Key Elements of Disruptive Innovation
Posted by Joe Antle on July 21, 2018 4:15 PM EDT
These days we hear a lot about innovation. It's almost a buzz word of sorts. But we hear much less about "disruptive innovation". So, what is "disruptive" innovation....
...and how can we understand the components of it and apply them for competitive advantage in business and improved results in social economics and organizational development?
Let me begin with a disclaimer right at the outset. I'm not an expert in disruptive innovation by any means. But I will say I am a great fan of the power of it to create "orders of magnitude" in terms of results for organizations of all sizes, maturities and in markets and society overall. While admitting I am not an expert in disruptive innovation, but as a fan of the concept I can tell you that I have read all of Dr. Clayton Christensen's books about disruptive innovation, including his book addressing how to apply the concept to the healthcare crisis, called "The Innovator's Prescription".
During my media career, I read his amazing three-part series of books, beginning with "The Innovator's Dilemma" and followed by "The Innovator's Solution" and "Seeing What's Next". In addition, I read and attended seminars on his work with others in his consulting company on applying the principles of disruptive innovation to the newspaper industry. This truly insightful work was funded by the American Press Institute during the critical years of 2006 through 2009. It yielded two excellent reports, books in themselves actually with one of them being 116 pages and the other over 90 pages. These reports were a deep dive into helping newspaper leaders understand how disruptive innovation could help them find new purposes and revenue and profit streams during a time in which they were beginning to experience massive disruptive forces in their industry. The two volumes were cleverly and appropriately titled "NewspaperNext" and then the second issue was called "NewspaperNext2.0"-an especially powerful "double entendre" of sorts for the follow-up version and the emerging age of social media. Lastly, I have had the opportunity to read a number of Dr, Christensen's interesting articles in Harvard Business Review, Sloan Management Review and in other business-centered journals.
Given the disclaimer that I am not a disruptive innovation expert, yet I have invested much time in reading and studying the concept and in my ongoing work trying to find ways to apply its principles to opportunities that I see all around. I am hopeful that readers of this blog and my esteemed blogger colleagues, Thomas Edwards and Chip Block, on the HealthETeams Support Group blog web profile will find my opinions have merit and some basis for consideration.

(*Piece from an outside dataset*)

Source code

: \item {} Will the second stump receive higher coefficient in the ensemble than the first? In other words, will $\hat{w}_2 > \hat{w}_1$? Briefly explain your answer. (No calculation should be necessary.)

This blog is the first in a series. This particular entry will lay out the foundation for the other blog posts to follow. I will not try to explain the concept in all its detail in this blog, or even the others blog posts that will follow. However, I will try to establish a moderate understanding of how I think about the concept and what it's key principles are that stand in my mind as applicable to the improvements that can be possible as it relates to improving population health. And in the spirit of the focus of our HealthETeams Support Group mission, any viewpoint I will present related to applying the key concepts of disruptive innovation to the healthcare crisis will focus entirely on the "demand side" of healthcare (consumers), not the supply side (providers, manufacturers, and facilities). Although our collective focus-Thomas, Chip and me- is on the demand side, I believe that there are even greater opportunities for progress through applying. (Note: For readers who really want to understand at a very fundamental level how the concept of disruptive innovation can be applied to the supply side, I recommend wholeheartedly the purchase and reading of Dr,. Christensen's book, "The Innovator's Prescription").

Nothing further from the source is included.